インタビュー23

インタビュー時:72歳(2016年4月)、疼痛期間:3年半、診断名:開胸術後疼痛症候群
首都圏在住の女性。娘と息子は自立しており、1人暮らし。2012年秋、心臓弁膜症で開胸手術を受けたが、術後,縦隔洞炎を合併した。再開胸し,膿を出し、一週間後に傷を閉じた。以後、胸に鉛が入ったような硬くて重たい痛みが続いている。2年たって知人の紹介でペインクリニック科を受診し内服薬や神経ブロック、レーザー療法を試したが、効果なかった。今も痛みが続いているが,痛みに対する治療はせず,睡眠薬だけもらっている。生活を工夫し積極的に気分転換しながら日々を過ごしている。※急性縦隔洞炎:縦隔(じゅうかく)とは、胸部の左右肺と胸椎、胸骨に囲まれた部分を指します。急性縦隔洞炎は心臓や大血管などの手術後の合併症の一つです。

インタビュー18

インタビュー時:75歳(2015年8月)、疼痛期間10年、診断名:原発性シェーグレン症候群。

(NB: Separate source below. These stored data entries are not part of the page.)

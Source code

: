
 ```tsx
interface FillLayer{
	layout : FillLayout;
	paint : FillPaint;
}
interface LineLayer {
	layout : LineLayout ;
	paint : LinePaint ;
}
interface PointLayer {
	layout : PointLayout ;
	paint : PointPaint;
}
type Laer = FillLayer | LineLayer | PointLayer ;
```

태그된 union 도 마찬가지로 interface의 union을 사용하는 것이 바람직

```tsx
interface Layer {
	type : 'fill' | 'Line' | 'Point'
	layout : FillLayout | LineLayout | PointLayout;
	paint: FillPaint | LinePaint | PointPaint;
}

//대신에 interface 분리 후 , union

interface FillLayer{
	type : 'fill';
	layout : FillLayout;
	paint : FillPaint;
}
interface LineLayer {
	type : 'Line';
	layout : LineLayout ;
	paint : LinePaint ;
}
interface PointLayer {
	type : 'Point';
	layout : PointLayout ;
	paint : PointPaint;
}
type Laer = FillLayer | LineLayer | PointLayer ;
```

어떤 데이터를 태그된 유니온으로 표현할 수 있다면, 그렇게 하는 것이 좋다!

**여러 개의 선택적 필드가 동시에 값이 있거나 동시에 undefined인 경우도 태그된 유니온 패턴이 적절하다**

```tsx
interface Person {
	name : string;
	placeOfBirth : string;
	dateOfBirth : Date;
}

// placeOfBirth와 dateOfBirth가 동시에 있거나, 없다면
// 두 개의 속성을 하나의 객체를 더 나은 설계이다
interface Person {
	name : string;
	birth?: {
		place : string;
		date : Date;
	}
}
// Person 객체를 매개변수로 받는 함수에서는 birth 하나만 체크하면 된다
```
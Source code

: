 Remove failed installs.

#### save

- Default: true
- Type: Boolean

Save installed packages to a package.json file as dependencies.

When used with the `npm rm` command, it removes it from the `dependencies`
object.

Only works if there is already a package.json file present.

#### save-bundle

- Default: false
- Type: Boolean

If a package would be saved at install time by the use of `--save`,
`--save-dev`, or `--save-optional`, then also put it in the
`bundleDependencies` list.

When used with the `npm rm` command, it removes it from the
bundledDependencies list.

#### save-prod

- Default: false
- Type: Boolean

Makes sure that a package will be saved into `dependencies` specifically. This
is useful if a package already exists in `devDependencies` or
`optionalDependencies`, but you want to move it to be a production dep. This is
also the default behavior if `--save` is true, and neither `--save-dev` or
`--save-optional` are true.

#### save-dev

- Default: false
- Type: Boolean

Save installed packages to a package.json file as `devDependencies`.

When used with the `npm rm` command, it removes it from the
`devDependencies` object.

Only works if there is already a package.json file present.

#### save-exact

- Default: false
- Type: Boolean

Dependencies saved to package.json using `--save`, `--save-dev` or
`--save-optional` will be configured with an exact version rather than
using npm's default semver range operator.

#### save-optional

北海道在住の女性。夫は単身赴任中のため一人暮らしだが、息子家族が近所に住んでいる。疼痛期間10年。診断名:原発性シェーグレン症候群。60代半ばから、両足のふくらはぎから足先にかけて痛みと痺れを感じるようになった。数カ所の病院を受診し,飲み薬や湿布薬、テーピングなどで対処したが、痛みは変わらず、苦しい時期を過ごした。5年前にシェーグレン症候と診断されて,気持ちが切り替わり、飲み薬の量をコントロールして,痛みに対応できるようになった。

インタビュー15

インタビュー時:75歳(2015年7月),疼痛期間:6年 診断名:視床痛 腰痛
関東地方在住の女性。2009年、脳出血発症。右半身に麻痺が残ったが、杖を使って歩けるまでに回復した。退院後、右半身の痛みが出現し、視床痛(*)と診断された。以前より薬に抵抗感があり、鎮痛薬はなるべく使用せず、仕事や楽しみをみつけ、気を紛らせながら4年間すごした。2013年、交通事故と2度の転倒により左手、第1腰椎、左大腿骨を骨折し、8か月入院した。退院後は訪問リハビリテーションのサービスを利用しながら生活している。

*脳の中の視床と呼ばれる部位の血管障害で発生する半身の痛み

インタビュー02

インタビュー時:80歳(2014年11月)、疼痛期間:約16年、診断名:関節リウマチ
首都圏在住の女性。1998年頃に腕の痛みを感じ、五十肩と診断され処方された痛み止めを用いるようになる。数ヶ月後には手の腫れも現れた。2001年に別の医療機関で関節リウマチと診断される。その後は飲み薬を用いながら毎月大学病院に通っている。2002年の大晦日には脳出血で入院し、リハビリして、回復した。俳句などの趣味も楽しんでいる。